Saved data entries
▼

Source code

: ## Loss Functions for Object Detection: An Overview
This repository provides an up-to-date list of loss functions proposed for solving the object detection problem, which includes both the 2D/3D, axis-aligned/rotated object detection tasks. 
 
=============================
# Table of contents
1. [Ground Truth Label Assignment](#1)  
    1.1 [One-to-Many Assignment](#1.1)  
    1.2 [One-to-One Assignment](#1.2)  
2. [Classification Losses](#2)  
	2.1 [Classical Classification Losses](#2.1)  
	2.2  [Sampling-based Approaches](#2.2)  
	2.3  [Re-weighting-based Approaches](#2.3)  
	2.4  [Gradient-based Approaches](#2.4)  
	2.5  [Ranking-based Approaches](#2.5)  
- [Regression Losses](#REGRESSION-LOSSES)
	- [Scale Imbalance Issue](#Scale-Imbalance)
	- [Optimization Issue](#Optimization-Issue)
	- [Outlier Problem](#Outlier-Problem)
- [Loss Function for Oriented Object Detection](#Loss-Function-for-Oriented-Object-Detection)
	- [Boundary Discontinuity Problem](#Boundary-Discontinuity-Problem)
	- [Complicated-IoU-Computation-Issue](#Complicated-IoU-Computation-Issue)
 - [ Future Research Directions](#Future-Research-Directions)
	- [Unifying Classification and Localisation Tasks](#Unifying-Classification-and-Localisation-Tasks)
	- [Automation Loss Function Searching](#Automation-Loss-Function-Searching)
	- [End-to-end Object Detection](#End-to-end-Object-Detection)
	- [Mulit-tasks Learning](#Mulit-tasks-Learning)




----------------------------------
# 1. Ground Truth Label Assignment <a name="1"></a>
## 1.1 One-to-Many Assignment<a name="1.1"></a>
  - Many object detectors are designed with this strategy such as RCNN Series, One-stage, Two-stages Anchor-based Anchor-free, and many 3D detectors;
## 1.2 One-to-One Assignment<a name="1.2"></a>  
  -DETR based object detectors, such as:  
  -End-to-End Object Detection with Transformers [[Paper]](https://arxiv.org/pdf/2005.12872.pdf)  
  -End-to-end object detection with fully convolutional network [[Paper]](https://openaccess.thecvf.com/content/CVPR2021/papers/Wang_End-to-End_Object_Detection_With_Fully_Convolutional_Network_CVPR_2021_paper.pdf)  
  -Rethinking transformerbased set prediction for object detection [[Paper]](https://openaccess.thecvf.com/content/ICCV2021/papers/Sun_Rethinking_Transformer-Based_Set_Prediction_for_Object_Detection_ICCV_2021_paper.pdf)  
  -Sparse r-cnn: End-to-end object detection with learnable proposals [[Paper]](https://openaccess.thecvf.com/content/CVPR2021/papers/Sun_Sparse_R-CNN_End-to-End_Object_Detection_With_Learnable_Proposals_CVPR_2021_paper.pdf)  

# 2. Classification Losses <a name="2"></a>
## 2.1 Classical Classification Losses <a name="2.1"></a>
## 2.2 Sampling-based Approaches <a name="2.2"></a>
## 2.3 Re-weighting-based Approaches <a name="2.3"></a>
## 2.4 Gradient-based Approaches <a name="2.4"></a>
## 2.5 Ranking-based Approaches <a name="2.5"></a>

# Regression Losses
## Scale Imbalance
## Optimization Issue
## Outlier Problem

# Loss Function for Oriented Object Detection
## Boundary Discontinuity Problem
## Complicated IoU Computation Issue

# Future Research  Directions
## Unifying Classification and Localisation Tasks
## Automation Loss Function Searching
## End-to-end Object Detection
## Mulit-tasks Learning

▲

WHAT THE TASK REQUIRES
Write the lines out verbatim, from the one with "# Loss Function for Oriented Object Detection" through the last line of the entries, and stop there.

EXERCISE SOLUTION
# Loss Function for Oriented Object Detection
## Boundary Discontinuity Problem
## Complicated IoU Computation Issue

# Future Research  Directions
## Unifying Classification and Localisation Tasks
## Automation Loss Function Searching
## End-to-end Object Detection
## Mulit-tasks Learning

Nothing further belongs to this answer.